Negotiations have taken place with Manage Limited who provide management and project management services for unique and extraordinary projects to Thomas Heatherwick Studios. Thomas Heatherwick Studios is one of the country’s leading designers and through Manage Limited will design and provide four new stalls to the Council.
That’s the same Heatherwick who got the New Bus for London design contract on the quiet without apparently entering the public competition? What an extraordinary coincidence. Who was the RBKC cabinet member responsible, then?
Councillor Daniel Moylan, Deputy Leader and Cabinet Member for Planning Policy, Housing Policy and Transportation
Who by another amazing coincidence is the Deputy Chairman of TfL, which considering the Chairman is the part time Boris ‘Chickenfeed’ Johnson effectively means he’s the political boss of TfL. His most recent pronouncement on the thing indicates the way his mind works:
“The James Bond people want it for their movie. We have received approaches. When people see the bus they love it.”

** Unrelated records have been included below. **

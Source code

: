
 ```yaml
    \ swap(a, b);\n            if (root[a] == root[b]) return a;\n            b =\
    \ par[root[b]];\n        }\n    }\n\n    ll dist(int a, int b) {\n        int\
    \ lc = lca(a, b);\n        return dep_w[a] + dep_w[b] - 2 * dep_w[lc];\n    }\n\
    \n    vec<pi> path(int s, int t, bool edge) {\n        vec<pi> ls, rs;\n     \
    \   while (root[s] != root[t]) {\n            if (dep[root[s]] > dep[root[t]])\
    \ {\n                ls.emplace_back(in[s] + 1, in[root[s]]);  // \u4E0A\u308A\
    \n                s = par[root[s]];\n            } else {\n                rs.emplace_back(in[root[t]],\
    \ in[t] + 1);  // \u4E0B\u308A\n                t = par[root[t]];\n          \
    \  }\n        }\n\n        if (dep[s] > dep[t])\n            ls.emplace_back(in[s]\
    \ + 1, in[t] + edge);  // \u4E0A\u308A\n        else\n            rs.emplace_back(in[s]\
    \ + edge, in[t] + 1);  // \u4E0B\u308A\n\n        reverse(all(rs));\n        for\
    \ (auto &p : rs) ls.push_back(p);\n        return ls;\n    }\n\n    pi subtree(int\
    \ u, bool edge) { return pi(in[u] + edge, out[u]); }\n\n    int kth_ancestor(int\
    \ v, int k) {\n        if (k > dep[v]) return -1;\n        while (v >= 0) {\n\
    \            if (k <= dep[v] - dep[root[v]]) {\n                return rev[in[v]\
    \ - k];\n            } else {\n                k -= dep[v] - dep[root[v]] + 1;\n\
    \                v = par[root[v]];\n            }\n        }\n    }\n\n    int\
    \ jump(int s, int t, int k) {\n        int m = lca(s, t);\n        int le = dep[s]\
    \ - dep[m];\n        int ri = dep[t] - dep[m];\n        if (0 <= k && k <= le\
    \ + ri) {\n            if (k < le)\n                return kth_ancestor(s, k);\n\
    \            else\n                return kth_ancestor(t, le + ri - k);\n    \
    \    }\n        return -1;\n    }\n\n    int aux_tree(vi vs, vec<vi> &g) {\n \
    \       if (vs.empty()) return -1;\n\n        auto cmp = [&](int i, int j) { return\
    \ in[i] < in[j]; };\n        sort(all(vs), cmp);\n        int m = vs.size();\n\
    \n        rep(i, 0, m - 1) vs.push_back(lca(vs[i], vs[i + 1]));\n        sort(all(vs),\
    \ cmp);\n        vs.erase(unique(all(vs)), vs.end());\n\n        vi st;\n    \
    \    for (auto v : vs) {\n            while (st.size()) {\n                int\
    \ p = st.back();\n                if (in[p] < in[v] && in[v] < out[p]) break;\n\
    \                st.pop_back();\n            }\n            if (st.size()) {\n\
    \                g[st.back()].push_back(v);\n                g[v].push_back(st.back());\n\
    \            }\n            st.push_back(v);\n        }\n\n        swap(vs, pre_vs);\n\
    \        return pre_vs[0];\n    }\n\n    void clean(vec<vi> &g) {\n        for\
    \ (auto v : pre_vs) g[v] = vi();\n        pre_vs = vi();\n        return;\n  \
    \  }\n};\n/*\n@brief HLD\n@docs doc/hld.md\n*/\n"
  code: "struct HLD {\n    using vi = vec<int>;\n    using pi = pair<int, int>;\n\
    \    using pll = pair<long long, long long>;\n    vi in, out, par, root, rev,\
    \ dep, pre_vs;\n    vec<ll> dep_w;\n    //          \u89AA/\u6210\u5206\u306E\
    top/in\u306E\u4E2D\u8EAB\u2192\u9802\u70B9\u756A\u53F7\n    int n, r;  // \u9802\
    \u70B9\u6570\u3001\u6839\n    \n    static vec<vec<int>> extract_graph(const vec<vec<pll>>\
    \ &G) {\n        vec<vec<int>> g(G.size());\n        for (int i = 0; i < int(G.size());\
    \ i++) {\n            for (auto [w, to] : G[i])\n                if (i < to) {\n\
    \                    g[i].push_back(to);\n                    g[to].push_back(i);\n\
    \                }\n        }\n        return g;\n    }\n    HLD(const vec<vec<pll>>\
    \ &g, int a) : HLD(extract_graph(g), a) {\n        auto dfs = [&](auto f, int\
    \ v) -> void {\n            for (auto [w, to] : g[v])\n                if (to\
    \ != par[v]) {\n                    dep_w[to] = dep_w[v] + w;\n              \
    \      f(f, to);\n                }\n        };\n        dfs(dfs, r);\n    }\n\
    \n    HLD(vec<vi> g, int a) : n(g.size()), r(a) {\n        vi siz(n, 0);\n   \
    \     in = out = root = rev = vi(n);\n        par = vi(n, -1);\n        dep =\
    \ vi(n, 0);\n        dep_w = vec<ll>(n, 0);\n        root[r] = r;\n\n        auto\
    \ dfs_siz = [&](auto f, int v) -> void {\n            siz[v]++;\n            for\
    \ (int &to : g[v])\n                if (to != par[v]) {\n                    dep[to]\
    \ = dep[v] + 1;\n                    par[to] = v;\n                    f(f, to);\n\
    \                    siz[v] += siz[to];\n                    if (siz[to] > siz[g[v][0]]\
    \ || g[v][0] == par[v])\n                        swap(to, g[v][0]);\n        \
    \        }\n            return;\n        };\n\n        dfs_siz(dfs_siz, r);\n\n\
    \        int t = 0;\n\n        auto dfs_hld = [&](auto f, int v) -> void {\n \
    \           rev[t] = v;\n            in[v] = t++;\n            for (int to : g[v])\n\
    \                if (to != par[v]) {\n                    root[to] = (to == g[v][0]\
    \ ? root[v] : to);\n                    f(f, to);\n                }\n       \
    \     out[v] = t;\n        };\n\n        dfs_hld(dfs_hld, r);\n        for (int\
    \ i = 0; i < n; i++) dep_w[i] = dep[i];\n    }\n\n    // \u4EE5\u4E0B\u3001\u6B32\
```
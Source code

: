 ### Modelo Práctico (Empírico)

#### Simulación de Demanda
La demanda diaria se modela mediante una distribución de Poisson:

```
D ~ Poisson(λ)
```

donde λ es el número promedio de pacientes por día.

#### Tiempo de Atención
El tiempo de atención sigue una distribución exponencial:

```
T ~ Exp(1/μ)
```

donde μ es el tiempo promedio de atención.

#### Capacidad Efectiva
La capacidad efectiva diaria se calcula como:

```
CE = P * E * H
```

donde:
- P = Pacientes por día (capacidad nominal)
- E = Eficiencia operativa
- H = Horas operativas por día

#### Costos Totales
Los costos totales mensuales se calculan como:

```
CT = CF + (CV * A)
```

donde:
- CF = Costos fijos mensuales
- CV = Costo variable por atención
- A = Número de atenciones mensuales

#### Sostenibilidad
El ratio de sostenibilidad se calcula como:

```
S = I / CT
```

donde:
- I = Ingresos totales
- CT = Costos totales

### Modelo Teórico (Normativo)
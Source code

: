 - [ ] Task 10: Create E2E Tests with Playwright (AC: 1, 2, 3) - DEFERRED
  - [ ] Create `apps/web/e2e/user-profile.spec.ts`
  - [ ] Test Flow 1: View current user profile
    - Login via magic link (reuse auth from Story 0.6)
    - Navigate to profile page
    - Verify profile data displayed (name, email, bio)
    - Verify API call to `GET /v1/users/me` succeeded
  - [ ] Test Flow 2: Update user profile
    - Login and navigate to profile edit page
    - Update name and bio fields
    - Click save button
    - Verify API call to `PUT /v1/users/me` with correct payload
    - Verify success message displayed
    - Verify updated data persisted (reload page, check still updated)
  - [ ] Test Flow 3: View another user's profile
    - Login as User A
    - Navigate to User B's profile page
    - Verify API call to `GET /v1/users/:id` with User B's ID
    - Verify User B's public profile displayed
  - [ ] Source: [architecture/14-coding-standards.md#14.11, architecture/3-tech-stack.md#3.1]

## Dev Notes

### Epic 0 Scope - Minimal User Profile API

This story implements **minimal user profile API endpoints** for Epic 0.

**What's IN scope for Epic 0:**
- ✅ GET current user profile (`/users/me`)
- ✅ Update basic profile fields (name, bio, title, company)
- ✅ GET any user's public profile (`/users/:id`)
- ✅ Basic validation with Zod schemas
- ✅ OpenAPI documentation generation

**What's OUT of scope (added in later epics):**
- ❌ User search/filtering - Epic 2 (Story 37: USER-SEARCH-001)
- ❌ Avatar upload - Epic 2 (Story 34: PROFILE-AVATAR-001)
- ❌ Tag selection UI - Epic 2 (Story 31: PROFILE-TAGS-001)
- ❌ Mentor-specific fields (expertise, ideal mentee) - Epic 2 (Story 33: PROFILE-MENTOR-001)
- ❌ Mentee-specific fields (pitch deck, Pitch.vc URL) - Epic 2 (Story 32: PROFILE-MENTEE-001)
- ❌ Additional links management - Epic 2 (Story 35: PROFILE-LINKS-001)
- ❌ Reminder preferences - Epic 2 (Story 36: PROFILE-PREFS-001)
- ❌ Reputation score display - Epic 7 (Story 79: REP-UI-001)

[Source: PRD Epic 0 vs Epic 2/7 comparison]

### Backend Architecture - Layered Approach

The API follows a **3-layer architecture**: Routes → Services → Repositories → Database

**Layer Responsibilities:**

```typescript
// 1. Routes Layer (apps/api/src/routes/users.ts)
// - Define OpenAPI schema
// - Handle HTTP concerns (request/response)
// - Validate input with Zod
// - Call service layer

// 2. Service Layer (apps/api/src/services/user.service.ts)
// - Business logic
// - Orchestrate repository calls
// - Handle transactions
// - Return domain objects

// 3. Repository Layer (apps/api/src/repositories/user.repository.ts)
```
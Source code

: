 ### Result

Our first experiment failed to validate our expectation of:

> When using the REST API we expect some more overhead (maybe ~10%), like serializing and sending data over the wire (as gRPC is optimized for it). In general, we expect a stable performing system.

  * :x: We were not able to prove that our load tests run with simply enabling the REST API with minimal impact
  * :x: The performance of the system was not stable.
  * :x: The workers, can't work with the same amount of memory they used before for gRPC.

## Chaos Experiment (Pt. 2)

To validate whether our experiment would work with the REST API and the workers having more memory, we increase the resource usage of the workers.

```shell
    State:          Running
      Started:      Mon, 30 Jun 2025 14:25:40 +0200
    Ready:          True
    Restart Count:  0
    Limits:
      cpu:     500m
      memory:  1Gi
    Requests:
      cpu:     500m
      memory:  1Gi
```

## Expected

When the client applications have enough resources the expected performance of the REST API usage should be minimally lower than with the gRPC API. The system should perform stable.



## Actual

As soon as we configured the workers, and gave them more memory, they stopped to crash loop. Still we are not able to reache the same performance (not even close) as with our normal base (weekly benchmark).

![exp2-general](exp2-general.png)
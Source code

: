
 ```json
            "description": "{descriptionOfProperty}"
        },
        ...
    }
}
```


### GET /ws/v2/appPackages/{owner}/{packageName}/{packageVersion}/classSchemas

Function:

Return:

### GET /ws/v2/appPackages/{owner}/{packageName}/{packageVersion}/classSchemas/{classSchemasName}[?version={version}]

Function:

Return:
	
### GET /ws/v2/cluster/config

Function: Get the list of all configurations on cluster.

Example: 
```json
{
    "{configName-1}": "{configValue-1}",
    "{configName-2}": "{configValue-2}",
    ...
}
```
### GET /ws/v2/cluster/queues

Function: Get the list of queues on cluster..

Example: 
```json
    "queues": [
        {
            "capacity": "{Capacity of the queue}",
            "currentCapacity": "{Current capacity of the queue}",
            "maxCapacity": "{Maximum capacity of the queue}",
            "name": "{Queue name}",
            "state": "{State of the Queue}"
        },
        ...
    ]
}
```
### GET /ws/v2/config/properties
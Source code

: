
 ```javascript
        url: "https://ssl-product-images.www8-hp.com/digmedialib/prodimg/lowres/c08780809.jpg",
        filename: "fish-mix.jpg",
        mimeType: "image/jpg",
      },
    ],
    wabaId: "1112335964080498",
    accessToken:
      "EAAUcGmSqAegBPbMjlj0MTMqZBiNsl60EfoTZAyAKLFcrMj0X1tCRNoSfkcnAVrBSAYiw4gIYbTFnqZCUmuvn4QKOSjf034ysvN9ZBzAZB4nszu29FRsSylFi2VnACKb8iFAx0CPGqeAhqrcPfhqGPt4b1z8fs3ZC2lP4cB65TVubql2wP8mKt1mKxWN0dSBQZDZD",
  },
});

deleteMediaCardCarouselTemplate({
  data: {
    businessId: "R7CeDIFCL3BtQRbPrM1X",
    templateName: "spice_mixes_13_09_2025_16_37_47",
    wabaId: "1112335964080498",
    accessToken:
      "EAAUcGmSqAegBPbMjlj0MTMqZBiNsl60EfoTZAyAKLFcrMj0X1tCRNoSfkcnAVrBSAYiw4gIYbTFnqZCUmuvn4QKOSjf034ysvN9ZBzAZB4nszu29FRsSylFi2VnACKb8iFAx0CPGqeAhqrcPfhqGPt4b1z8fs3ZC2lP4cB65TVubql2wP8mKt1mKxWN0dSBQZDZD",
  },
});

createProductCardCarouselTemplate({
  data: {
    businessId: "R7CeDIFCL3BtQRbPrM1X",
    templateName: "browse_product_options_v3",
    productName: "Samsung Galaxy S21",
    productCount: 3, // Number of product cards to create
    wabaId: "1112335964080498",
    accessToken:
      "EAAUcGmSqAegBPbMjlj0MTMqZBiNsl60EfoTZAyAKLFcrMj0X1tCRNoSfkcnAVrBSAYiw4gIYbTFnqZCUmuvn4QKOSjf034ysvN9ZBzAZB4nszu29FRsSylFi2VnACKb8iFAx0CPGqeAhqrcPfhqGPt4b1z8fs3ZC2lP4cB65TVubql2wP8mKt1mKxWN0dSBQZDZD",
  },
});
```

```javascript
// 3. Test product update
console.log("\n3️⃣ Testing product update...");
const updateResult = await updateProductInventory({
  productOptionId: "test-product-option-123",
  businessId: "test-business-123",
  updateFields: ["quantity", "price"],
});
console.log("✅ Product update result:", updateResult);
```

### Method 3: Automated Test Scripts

Clearly a man with his priorities in the right place – the Exhibition Road ‘shared space’ is another example of Moylan’s obsession with aesthetics over utility. Oddly enough he wasn’t one of the original bus competition judging panel, who were Boris, Kulveer Ranger, Peter Hendy, David Brown, Clare Kavanagh, Mike Weston and David Quainton. Quite why their judgement was subsequently overturned and by whom remains a mystery, but one I’m sure Cllr. Moylan would be able to help clear up if someone asked him.